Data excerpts
+ + + +

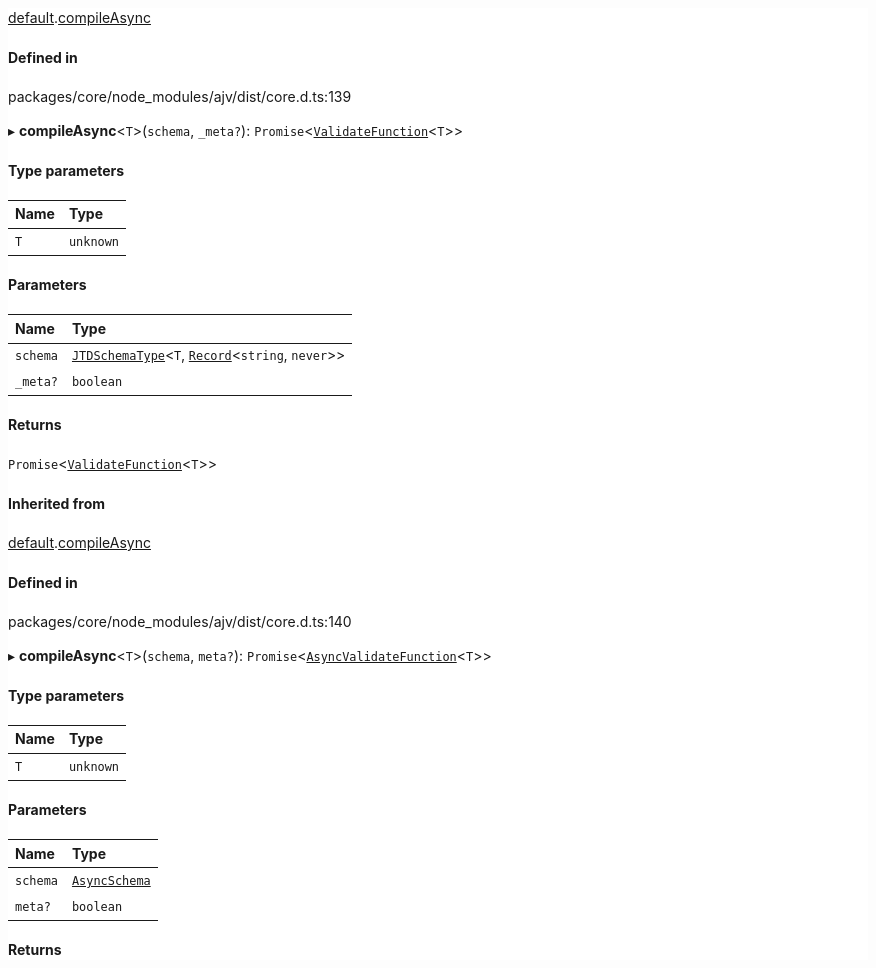 [default](../wiki/@lotusengine.core.%3Cinternal%3E.default).[compileAsync](../wiki/@lotusengine.core.%3Cinternal%3E.default#compileasync)

#### Defined in

packages/core/node_modules/ajv/dist/core.d.ts:139

▸ **compileAsync**<`T`\>(`schema`, `_meta?`): `Promise`<[`ValidateFunction`](../wiki/@lotusengine.core.%3Cinternal%3E.ValidateFunction)<`T`\>\>

#### Type parameters

| Name | Type |
| :------ | :------ |
| `T` | `unknown` |

#### Parameters

| Name | Type |
| :------ | :------ |
| `schema` | [`JTDSchemaType`](../wiki/@lotusengine.core.%3Cinternal%3E#jtdschematype)<`T`, [`Record`](../wiki/@lotusengine.core.%3Cinternal%3E#record)<`string`, `never`\>\> |
| `_meta?` | `boolean` |

#### Returns

`Promise`<[`ValidateFunction`](../wiki/@lotusengine.core.%3Cinternal%3E.ValidateFunction)<`T`\>\>

#### Inherited from

[default](../wiki/@lotusengine.core.%3Cinternal%3E.default).[compileAsync](../wiki/@lotusengine.core.%3Cinternal%3E.default#compileasync)

#### Defined in

packages/core/node_modules/ajv/dist/core.d.ts:140

▸ **compileAsync**<`T`\>(`schema`, `meta?`): `Promise`<[`AsyncValidateFunction`](../wiki/@lotusengine.core.%3Cinternal%3E.AsyncValidateFunction)<`T`\>\>

#### Type parameters

| Name | Type |
| :------ | :------ |
| `T` | `unknown` |

#### Parameters

| Name | Type |
| :------ | :------ |
| `schema` | [`AsyncSchema`](../wiki/@lotusengine.core.%3Cinternal%3E.AsyncSchema) |
| `meta?` | `boolean` |

#### Returns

+ + + +

- Your goal:
For each record, return its text exactly and leave any picture out.

- Finished exercise:
 [default](../wiki/@lotusengine.core.%3Cinternal%3E.default).[compileAsync](../wiki/@lotusengine.core.%3Cinternal%3E.default#compileasync)

#### Defined in

packages/core/node_modules/ajv/dist/core.d.ts:139

▸ **compileAsync**<`T`\>(`schema`, `_meta?`): `Promise`<[`ValidateFunction`](../wiki/@lotusengine.core.%3Cinternal%3E.ValidateFunction)<`T`\>\>

#### Type parameters

| Name | Type |
| :------ | :------ |
| `T` | `unknown` |

#### Parameters

| Name | Type |
| :------ | :------ |
| `schema` | [`JTDSchemaType`](../wiki/@lotusengine.core.%3Cinternal%3E#jtdschematype)<`T`, [`Record`](../wiki/@lotusengine.core.%3Cinternal%3E#record)<`string`, `never`\>\> |
| `_meta?` | `boolean` |

#### Returns

`Promise`<[`ValidateFunction`](../wiki/@lotusengine.core.%3Cinternal%3E.ValidateFunction)<`T`\>\>

#### Inherited from

[default](../wiki/@lotusengine.core.%3Cinternal%3E.default).[compileAsync](../wiki/@lotusengine.core.%3Cinternal%3E.default#compileasync)

#### Defined in

packages/core/node_modules/ajv/dist/core.d.ts:140

▸ **compileAsync**<`T`\>(`schema`, `meta?`): `Promise`<[`AsyncValidateFunction`](../wiki/@lotusengine.core.%3Cinternal%3E.AsyncValidateFunction)<`T`\>\>

#### Type parameters

| Name | Type |
| :------ | :------ |
| `T` | `unknown` |

#### Parameters

| Name | Type |
| :------ | :------ |
| `schema` | [`AsyncSchema`](../wiki/@lotusengine.core.%3Cinternal%3E.AsyncSchema) |
| `meta?` | `boolean` |

#### Returns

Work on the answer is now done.